Reading the records below, count the lines in which the string "Resource" appears; write the number only.

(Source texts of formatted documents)

--- START ---

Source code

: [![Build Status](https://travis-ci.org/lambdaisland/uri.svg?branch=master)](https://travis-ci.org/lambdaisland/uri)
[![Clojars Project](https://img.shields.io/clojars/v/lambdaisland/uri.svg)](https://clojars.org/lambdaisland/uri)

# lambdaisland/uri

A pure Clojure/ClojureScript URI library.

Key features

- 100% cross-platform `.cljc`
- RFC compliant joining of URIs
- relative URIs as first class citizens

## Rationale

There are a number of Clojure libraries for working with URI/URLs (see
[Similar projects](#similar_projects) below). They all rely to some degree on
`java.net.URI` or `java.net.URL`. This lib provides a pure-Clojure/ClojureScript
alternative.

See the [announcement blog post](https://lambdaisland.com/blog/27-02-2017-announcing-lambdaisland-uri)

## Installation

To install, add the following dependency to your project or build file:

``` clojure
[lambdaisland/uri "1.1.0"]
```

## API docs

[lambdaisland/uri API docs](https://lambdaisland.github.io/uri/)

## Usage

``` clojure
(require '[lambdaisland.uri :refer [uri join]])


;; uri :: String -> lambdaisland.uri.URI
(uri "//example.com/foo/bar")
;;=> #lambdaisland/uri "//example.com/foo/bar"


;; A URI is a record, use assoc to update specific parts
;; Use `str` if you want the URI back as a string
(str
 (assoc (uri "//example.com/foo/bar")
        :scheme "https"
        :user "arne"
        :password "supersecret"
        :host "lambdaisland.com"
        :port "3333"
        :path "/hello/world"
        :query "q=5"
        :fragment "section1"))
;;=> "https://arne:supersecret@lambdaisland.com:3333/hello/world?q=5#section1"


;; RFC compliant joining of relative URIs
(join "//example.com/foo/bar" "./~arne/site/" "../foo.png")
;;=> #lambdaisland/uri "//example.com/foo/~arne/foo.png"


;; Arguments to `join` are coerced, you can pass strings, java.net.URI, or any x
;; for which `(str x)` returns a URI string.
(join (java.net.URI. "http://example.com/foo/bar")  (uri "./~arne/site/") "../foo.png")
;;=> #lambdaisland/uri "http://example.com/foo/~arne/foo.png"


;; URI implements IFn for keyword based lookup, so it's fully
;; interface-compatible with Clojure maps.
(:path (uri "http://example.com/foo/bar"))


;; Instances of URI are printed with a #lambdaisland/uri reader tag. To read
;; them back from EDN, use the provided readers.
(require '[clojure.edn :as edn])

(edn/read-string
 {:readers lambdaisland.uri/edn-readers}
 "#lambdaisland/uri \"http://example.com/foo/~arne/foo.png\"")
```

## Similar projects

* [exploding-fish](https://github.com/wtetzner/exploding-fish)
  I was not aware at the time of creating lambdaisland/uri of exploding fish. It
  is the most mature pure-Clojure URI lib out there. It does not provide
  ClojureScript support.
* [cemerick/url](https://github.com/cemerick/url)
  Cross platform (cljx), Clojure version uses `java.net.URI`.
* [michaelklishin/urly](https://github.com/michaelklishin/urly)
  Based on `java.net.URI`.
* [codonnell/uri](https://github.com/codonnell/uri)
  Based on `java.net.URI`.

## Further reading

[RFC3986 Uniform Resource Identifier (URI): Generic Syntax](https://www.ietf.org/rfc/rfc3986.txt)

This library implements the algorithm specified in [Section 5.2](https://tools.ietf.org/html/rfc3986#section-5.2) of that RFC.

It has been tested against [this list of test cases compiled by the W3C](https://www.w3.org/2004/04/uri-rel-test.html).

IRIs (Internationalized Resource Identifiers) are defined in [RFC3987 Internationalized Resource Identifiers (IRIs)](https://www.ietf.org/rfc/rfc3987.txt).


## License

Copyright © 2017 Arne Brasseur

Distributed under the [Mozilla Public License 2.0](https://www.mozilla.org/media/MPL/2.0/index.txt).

--- END ---

__Solution to the problem__
2